A Customer Rewards Program

Yes, so...how is that commitment to blogging more regularly working out for you?  It's ok - I know you want to say it.  But I'm back again.  And hoping that, if it counts for anything, all the fun and interesting things I have to write about will make it worth the wait.

One of the things the Zoe ladies and I have been brainstorming about is related to a Customer Rewards Program.  And as you've probably picked up in my prior posts along this adventure, my personal biases tend to be reflected in the decisions that I make for the store.  Good or bad, it is a fact.

So what do I think makes a good customer rewards program (for me?)

1) It has to be simple.  I don't want to have to think about it.  I don't want to have to track anything on my own or have expiration dates or have to click on a link and do something twice and then come into the store.  I hate complicated.
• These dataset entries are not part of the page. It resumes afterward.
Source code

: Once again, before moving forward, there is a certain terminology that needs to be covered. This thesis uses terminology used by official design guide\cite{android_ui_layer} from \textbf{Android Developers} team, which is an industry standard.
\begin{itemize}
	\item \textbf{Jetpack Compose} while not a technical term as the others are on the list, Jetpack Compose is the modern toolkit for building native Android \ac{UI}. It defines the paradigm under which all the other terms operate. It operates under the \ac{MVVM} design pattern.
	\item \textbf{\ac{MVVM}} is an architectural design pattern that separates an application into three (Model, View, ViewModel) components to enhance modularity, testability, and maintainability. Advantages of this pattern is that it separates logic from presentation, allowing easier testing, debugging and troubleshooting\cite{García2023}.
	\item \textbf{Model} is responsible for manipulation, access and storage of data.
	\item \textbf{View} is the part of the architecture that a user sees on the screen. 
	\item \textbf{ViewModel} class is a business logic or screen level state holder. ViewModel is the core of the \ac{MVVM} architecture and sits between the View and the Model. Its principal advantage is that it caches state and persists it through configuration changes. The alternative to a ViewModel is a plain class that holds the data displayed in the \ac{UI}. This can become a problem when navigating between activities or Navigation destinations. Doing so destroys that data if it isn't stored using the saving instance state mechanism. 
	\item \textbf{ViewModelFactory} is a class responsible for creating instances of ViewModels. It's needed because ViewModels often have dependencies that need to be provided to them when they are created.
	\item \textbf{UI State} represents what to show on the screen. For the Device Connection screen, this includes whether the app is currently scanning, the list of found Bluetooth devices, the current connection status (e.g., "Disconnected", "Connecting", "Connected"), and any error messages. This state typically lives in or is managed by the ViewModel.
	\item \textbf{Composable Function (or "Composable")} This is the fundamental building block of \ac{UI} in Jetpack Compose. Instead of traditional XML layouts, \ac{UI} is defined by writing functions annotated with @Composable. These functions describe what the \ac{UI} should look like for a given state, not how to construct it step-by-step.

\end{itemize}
2) It has to give me something I care about and will use (and has to make it easy to use it).  I used to travel a great deal in a previous job.  I amassed a large number of Marriott points (their hotels are everywhere - no matter how large or small the locale) and significant frequent flyer status on United (helpful because Dulles is one of their hubs and they went everywhere I needed to go).  Adding to my points balance required no effort from me (except to remember to reference my rewards number when booking reservations) and redeeming them was also simple.  Go online, submit the request, receive confirmation, enjoy. 

3) It needs to make me feel special.  Now, let me be clear.  The silly "red carpet" and a different "lane" to board the plane in the United gate area did NOT make me feel special.  Getting to go through a shorter security line and check baggage for free...that made me feel special. 

Probably my biggest customer rewards program now (besides Starbucks) is Amtrak.  Although I don't travel enough to make any sort of Elite Status, I do build points that I could cash in for a free trip.  I can get excited about that.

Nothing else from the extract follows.